Moving Functionality from CLI to ParseUtils

classic Classic list List threaded Threaded
5 messages Options
Reply | Threaded
Open this post in threaded view
|

Moving Functionality from CLI to ParseUtils

Keith R. Bennett
Hi, all.  Long time no talk.  I had been working part time and on a kind of
sabbatical during which I abandoned Java in favor of studying Ruby and Clojure,
and attending and organizing BarCamp's.

About three months ago, I started a new job, working with Java again.  The need
to extract structured data from Excel spreadsheets arose, and I wrote a JRuby
script that called Tika to manage the parsing.

In the process, I think I identified some possible improvements to Tika. It
would be nice to simplify one of the simplest use cases, where you want Tika to
parse a document using default configurations, and specify its output stream.

There is a very general mechanism for parsing in CLI, but it is not possible to
override the output stream default (stdout), and awkward to call it from a
program rather than on the command line.  I have two suggestions:

1) Make the output destination a configuration option (a command line parameter)
that defaults to stdout (perhaps "-o").  Although it's easy to redirect output
on the command line, it's not quite so simple when that command is called within
a script that itself may be redirected.  Also, when the command is executed from
within another program, there may be issues as well.

2) Move the methods that do the work to ParseUtils, and leave only a thin
command line wrapper around them in CLI.  It would be helpful for scripts and
Java programs to have these easy to use methods available too.   It seems
wasteful to force the caller to construct a command line to do this.

What do you think?

Cheers,
Keith
Reply | Threaded
Open this post in threaded view
|

Re: Moving Functionality from CLI to ParseUtils

Jukka Zitting
Hi,

On Sat, Jul 4, 2009 at 9:56 PM, Keith R. Bennett<[hidden email]> wrote:
> In the process, I think I identified some possible improvements to Tika. It
> would be nice to simplify one of the simplest use cases, where you want
> Tika to parse a document using default configurations, and specify its output
> stream.
> [...]
> What do you think?

Instead of a fixed facade like ParseUtils I personally prefer a set of
components that I can combine in different ways to solve all kinds of
use cases. For example your case would be easy to solve like this:

    InputStream input = ...; // Where your input is coming from
    OutputStream output = ...; // Where your output is going to
    new AutoDetectParser().parse(
        input, new BodyContentHandler(output), new Metadata());

Of course a static facade method like ParseUtils.parse(File input,
File output) might be easier for occasional users.
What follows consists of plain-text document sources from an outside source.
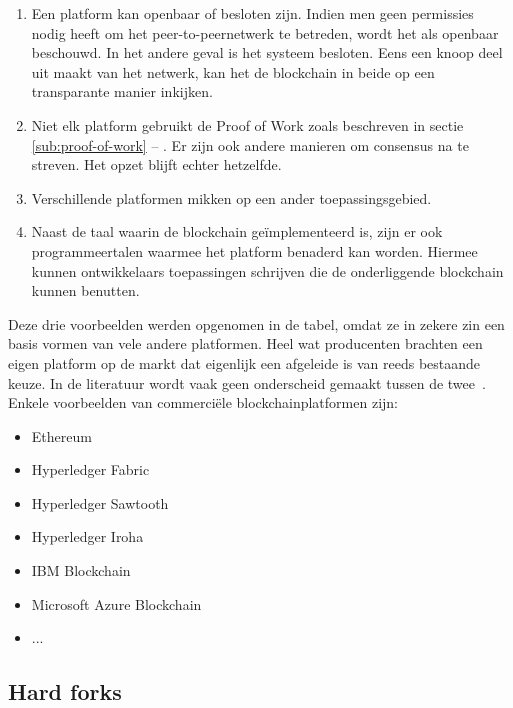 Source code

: \begin{enumerate}
	\item Een platform kan openbaar of besloten zijn. Indien men geen permissies nodig heeft om het peer-to-peernetwerk te betreden, wordt het als openbaar beschouwd. In het andere geval is het systeem besloten. Eens een knoop deel uit maakt van het netwerk, kan het de blockchain in beide op een transparante manier inkijken.
	\item Niet elk platform gebruikt de Proof of Work zoals beschreven in sectie \ref{sub:proof-of-work} -- . Er zijn ook andere manieren om consensus na te streven. Het opzet blijft echter hetzelfde.
	\item Verschillende platformen mikken op een ander toepassingsgebied.
	\item Naast de taal waarin de blockchain geïmplementeerd is, zijn er ook programmeertalen waarmee het platform benaderd kan worden. Hiermee kunnen ontwikkelaars toepassingen schrijven die de onderliggende blockchain kunnen benutten. 
\end{enumerate}
	
\pagebreak
	
Deze drie voorbeelden werden opgenomen in de tabel, omdat ze in zekere zin een basis vormen van vele andere platformen. Heel wat producenten brachten een eigen platform op de markt dat eigenlijk een afgeleide is van reeds bestaande keuze. In de literatuur wordt vaak geen onderscheid gemaakt tussen de twee~\autocite{Gartner2022}. Enkele voorbeelden van commerciële blockchainplatformen zijn:
\begin{itemize}
	\item Ethereum
	\item Hyperledger Fabric
	\item Hyperledger Sawtooth
	\item Hyperledger Iroha
	\item IBM Blockchain
	\item Microsoft Azure Blockchain
	\item ...
\end{itemize}

\subsection{Hard forks}
\label{sub:hard-forks}

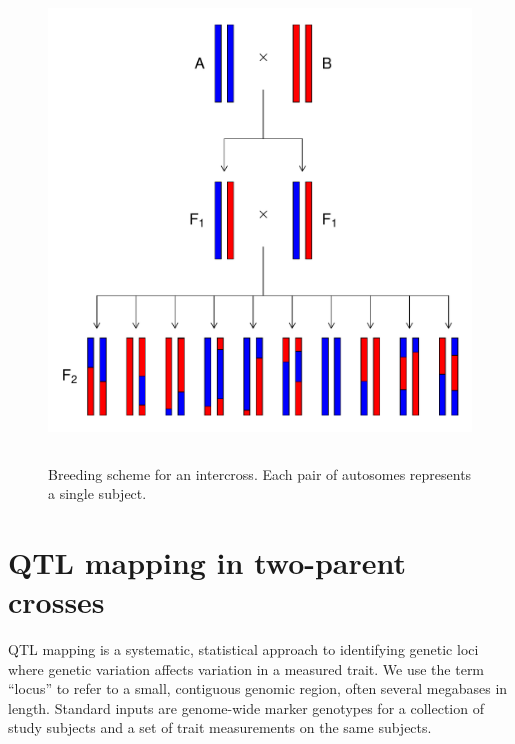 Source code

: \documentclass[oneside]{book}\usepackage[]{graphicx}\usepackage[]{color}
\makeatletter
\def\maxwidth{ %
  \ifdim\Gin@nat@width>\linewidth
    \linewidth
  \else
    \Gin@nat@width
  \fi
}
\newenvironment{knitrout}{}{} %
\makeatother
\begin{document}
\begin{knitrout}
\color{fgcolor}\begin{figure}
\includegraphics[width=\maxwidth,height=5in]{figure/intercross-1} \caption[Breeding scheme for an intercross]{Breeding scheme for an intercross. Each pair of autosomes represents a single subject.}\label{fig:intercross}
\end{figure}


\end{knitrout}


\section{QTL mapping in two-parent crosses}\label{sec:qtl-two-parent}

QTL mapping is a systematic, statistical approach to identifying genetic
loci where genetic variation affects variation in a measured trait.
We use the term ``locus'' to refer to a small, contiguous genomic region, often
several megabases in length. Standard inputs are genome-wide marker genotypes
for a collection of study subjects and a set of trait measurements on the same subjects.
\end{document}
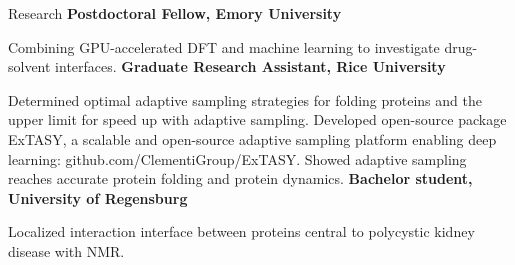 \begin{rubric}{Research}
%
	\textbf{Postdoctoral Fellow, Emory University}
  \par Combining GPU-accelerated DFT and machine learning to investigate drug-solvent interfaces. 
\entry*[2014 -- 2020]%
  \textbf{Graduate Research Assistant, Rice University}
  \par Determined optimal adaptive sampling strategies for folding proteins and the upper limit for speed up with adaptive sampling. Developed open-source package ExTASY, a scalable and open-source adaptive sampling platform enabling deep learning: github.com/ClementiGroup/ExTASY. Showed adaptive sampling reaches accurate protein folding and protein dynamics.
\entry*[2012]%
  \textbf{Bachelor student, University of Regensburg}
  \par Localized interaction interface between proteins central to polycystic kidney disease with NMR.
\end{rubric}
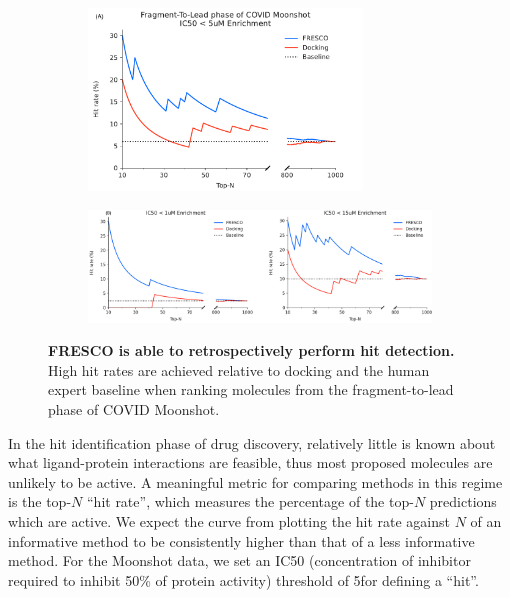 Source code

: \begin{figure}[!th]
    \centering
   
    \begin{subfigure}{\textwidth}
    \centering
    \includegraphics[width=0.8\textwidth]{Chapters/Fresco/Figs/fresco_vs_moonshot_break_5uM.pdf}
    \end{subfigure}
    \hfill
   
    \begin{subfigure}{\textwidth}
    \centering
    \includegraphics[width=1.0\textwidth]{Chapters/Fresco/Figs/fresco_sensitivity.png}
    \end{subfigure}
    \caption{\textbf{FRESCO is able to retrospectively perform hit detection.} High hit rates are achieved relative to docking and the human expert baseline when ranking molecules from the fragment-to-lead phase of COVID Moonshot.}
    \label{fig:moonshot_enrichment_vs_docking}
\end{figure}

In the hit identification phase of drug discovery, relatively little is known about what ligand-protein interactions are feasible, thus most proposed molecules are unlikely to be active. A meaningful metric for comparing methods in this regime is the top-$N$ ``hit rate'', which measures the percentage of the top-$N$ predictions which are active. We expect the curve from plotting the hit rate against $N$ of an informative method to be consistently higher than that of a less informative method. For the Moonshot data, we set an IC50 (concentration of inhibitor required to inhibit 50\% of protein activity) threshold of 5\uM for defining a ``hit''.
Did you have some specific method signatures in mind?

BR,

Jukka Zitting
Reply | Threaded
Open this post in threaded view
|

Re: Moving Functionality from CLI to ParseUtils

keithrbennett
Jukka -

Having pluggable parts, as you suggest, is definitely the
way to go for optimum power and flexibility.  However, IMHO,
for the simplest use cases, and for beginning users,
this approach may discourage and complicate Tika's use.
I suggest an alternate simplified interface (see below)
for these uses/users.

Renovating the entrance gate to Tika-land in this way
could result in an increase in the number of
beginning users, who continue on to be advanced users,
and hopefully developers. A larger installed base could
then result in attracting more resources to the project, human
and otherwise.

* * *

It's been awhile since I worked on Tika, and it's evolved in the
meantime, so I'm not very adept at it these days.

As such, let me use this to the project's advantage, and let you know
what I would value in Tika as a new user.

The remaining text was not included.